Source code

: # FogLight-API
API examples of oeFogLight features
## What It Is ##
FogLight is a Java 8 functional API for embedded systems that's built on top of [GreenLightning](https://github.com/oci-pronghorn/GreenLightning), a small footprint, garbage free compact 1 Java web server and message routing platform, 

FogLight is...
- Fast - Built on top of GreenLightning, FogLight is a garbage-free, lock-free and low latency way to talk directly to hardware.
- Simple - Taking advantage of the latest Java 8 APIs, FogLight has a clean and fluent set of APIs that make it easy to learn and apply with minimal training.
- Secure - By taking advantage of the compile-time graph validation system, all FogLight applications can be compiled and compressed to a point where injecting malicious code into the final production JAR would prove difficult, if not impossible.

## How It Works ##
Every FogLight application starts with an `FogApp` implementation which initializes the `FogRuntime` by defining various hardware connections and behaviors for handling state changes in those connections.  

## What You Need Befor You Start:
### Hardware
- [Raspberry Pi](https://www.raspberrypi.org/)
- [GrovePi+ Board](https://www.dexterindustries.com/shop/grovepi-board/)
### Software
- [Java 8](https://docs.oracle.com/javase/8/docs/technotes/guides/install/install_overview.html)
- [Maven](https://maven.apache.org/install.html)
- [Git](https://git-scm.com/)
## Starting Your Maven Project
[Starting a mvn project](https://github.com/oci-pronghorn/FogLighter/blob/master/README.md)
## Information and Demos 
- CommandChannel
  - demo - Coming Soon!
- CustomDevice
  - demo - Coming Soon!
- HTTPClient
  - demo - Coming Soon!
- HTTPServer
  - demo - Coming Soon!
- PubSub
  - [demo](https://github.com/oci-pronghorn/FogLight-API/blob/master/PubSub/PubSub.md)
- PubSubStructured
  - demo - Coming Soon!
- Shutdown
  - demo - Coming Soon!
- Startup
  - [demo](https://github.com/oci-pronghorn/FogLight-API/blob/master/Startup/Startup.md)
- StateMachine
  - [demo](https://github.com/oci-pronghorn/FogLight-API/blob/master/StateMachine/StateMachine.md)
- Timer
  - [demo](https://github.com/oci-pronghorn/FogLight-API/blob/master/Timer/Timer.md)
....
-- TASK --
Set down the data once more, exactly as shown above.

-- EXERCISE RESULT --
Source code

: # FogLight-API
API examples of oeFogLight features
## What It Is ##
FogLight is a Java 8 functional API for embedded systems that's built on top of [GreenLightning](https://github.com/oci-pronghorn/GreenLightning), a small footprint, garbage free compact 1 Java web server and message routing platform, 

FogLight is...
- Fast - Built on top of GreenLightning, FogLight is a garbage-free, lock-free and low latency way to talk directly to hardware.
- Simple - Taking advantage of the latest Java 8 APIs, FogLight has a clean and fluent set of APIs that make it easy to learn and apply with minimal training.
- Secure - By taking advantage of the compile-time graph validation system, all FogLight applications can be compiled and compressed to a point where injecting malicious code into the final production JAR would prove difficult, if not impossible.

## How It Works ##
Every FogLight application starts with an `FogApp` implementation which initializes the `FogRuntime` by defining various hardware connections and behaviors for handling state changes in those connections.  

## What You Need Befor You Start:
### Hardware
- [Raspberry Pi](https://www.raspberrypi.org/)
- [GrovePi+ Board](https://www.dexterindustries.com/shop/grovepi-board/)
### Software
- [Java 8](https://docs.oracle.com/javase/8/docs/technotes/guides/install/install_overview.html)
- [Maven](https://maven.apache.org/install.html)
- [Git](https://git-scm.com/)
## Starting Your Maven Project
[Starting a mvn project](https://github.com/oci-pronghorn/FogLighter/blob/master/README.md)
## Information and Demos 
- CommandChannel
  - demo - Coming Soon!
- CustomDevice
  - demo - Coming Soon!
- HTTPClient
  - demo - Coming Soon!
- HTTPServer
  - demo - Coming Soon!
- PubSub
  - [demo](https://github.com/oci-pronghorn/FogLight-API/blob/master/PubSub/PubSub.md)
- PubSubStructured
  - demo - Coming Soon!
- Shutdown
  - demo - Coming Soon!
- Startup
  - [demo](https://github.com/oci-pronghorn/FogLight-API/blob/master/Startup/Startup.md)
- StateMachine
  - [demo](https://github.com/oci-pronghorn/FogLight-API/blob/master/StateMachine/StateMachine.md)
- Timer
  - [demo](https://github.com/oci-pronghorn/FogLight-API/blob/master/Timer/Timer.md)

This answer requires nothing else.